● **WORK INSTRUCTIONS**: Filter the entries, keeping every line with the word "StringTok".

(Records from a collection)
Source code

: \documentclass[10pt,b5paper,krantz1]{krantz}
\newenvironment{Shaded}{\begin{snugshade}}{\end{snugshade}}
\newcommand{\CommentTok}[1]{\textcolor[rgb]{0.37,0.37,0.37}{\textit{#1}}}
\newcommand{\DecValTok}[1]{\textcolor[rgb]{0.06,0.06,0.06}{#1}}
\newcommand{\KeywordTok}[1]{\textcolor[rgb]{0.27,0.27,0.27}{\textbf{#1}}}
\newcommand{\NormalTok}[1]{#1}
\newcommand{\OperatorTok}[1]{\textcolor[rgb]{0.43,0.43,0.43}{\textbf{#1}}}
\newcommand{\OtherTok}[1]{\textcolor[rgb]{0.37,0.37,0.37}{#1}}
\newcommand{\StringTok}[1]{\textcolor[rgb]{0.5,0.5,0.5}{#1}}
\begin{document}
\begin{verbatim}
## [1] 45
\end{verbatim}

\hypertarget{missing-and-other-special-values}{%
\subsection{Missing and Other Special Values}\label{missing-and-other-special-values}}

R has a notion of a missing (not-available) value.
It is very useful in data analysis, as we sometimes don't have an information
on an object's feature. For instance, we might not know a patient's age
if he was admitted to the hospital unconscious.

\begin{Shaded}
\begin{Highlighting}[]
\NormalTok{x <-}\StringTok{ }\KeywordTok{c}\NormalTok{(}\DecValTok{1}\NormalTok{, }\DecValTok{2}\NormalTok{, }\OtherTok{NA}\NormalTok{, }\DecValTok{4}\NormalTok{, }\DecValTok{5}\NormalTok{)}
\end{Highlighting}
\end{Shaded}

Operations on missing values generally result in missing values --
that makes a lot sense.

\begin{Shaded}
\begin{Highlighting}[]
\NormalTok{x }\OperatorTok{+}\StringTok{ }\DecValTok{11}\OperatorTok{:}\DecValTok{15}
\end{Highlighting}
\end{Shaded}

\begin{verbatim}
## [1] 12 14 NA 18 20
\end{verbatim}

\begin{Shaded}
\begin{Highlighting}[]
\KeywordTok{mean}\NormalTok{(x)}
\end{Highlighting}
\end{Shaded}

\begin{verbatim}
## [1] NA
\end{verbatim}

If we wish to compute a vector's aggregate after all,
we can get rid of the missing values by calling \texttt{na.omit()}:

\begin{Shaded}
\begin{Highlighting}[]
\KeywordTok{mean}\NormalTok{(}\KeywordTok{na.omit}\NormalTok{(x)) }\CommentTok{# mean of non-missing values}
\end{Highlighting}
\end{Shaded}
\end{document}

● **THE COMPLETED TASK**:
\newcommand{\StringTok}[1]{\textcolor[rgb]{0.5,0.5,0.5}{#1}}
\NormalTok{x <-}\StringTok{ }\KeywordTok{c}\NormalTok{(}\DecValTok{1}\NormalTok{, }\DecValTok{2}\NormalTok{, }\OtherTok{NA}\NormalTok{, }\DecValTok{4}\NormalTok{, }\DecValTok{5}\NormalTok{)}
\NormalTok{x }\OperatorTok{+}\StringTok{ }\DecValTok{11}\OperatorTok{:}\DecValTok{15}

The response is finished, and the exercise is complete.